** Data for this task follows **
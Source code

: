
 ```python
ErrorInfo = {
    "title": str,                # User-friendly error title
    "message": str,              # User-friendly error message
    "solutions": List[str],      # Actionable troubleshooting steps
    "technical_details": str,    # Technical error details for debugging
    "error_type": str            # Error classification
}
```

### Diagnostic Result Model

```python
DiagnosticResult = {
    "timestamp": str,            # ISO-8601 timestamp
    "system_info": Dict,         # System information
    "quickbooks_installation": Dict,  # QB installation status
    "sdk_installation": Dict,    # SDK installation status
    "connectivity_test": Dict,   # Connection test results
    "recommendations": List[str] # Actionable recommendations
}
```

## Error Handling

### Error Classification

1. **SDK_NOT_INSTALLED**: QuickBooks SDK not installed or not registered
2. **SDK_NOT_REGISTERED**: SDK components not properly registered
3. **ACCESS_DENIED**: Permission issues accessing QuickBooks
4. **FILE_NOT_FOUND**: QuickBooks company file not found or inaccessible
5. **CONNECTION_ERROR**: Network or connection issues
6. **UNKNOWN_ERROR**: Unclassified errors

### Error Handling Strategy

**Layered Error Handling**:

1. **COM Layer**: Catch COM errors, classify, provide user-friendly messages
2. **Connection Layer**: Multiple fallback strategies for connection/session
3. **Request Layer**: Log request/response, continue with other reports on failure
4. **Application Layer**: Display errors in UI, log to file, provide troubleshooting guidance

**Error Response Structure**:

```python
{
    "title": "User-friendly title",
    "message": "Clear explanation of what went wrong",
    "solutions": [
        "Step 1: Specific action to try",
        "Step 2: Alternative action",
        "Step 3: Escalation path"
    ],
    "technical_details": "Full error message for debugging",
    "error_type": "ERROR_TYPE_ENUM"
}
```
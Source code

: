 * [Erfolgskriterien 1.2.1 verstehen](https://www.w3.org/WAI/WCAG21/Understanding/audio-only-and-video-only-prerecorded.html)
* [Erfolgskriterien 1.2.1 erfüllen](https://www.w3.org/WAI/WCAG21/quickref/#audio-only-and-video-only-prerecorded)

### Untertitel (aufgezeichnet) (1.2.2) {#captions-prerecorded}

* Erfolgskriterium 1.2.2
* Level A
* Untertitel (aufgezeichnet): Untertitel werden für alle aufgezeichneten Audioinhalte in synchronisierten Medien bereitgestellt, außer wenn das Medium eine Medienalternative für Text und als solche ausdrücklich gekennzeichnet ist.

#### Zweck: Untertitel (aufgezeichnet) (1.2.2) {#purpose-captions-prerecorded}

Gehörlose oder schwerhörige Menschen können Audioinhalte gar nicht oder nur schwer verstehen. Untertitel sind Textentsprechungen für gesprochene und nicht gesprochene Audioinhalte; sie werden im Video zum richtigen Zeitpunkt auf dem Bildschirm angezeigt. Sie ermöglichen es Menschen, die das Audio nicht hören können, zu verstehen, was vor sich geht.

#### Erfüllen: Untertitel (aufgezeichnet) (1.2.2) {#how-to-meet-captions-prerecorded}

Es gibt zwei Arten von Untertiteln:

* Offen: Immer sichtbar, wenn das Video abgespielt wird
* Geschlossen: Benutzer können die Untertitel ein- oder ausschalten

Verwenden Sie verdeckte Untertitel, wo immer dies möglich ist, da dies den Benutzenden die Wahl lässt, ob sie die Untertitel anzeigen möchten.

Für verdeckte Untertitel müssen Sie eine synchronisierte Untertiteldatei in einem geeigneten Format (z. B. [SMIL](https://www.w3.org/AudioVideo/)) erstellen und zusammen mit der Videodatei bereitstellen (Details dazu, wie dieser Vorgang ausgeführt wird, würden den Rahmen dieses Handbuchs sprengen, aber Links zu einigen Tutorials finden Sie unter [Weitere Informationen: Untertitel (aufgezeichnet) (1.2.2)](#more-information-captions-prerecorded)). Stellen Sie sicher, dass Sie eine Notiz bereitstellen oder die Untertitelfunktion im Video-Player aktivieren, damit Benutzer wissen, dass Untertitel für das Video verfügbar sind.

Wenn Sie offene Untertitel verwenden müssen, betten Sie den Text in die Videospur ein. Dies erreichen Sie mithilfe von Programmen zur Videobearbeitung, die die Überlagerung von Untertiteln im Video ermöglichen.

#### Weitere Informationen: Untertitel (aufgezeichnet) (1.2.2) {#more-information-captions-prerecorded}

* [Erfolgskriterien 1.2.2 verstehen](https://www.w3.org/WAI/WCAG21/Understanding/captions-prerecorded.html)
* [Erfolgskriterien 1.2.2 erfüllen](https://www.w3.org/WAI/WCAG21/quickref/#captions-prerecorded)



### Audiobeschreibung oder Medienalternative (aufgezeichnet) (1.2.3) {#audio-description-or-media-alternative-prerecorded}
** End of Data for this task **
» Description of the task
Each line of the data that has the string "html" should be returned.

» Written solution
: * [Erfolgskriterien 1.2.1 verstehen](https://www.w3.org/WAI/WCAG21/Understanding/audio-only-and-video-only-prerecorded.html)
* [Erfolgskriterien 1.2.2 verstehen](https://www.w3.org/WAI/WCAG21/Understanding/captions-prerecorded.html)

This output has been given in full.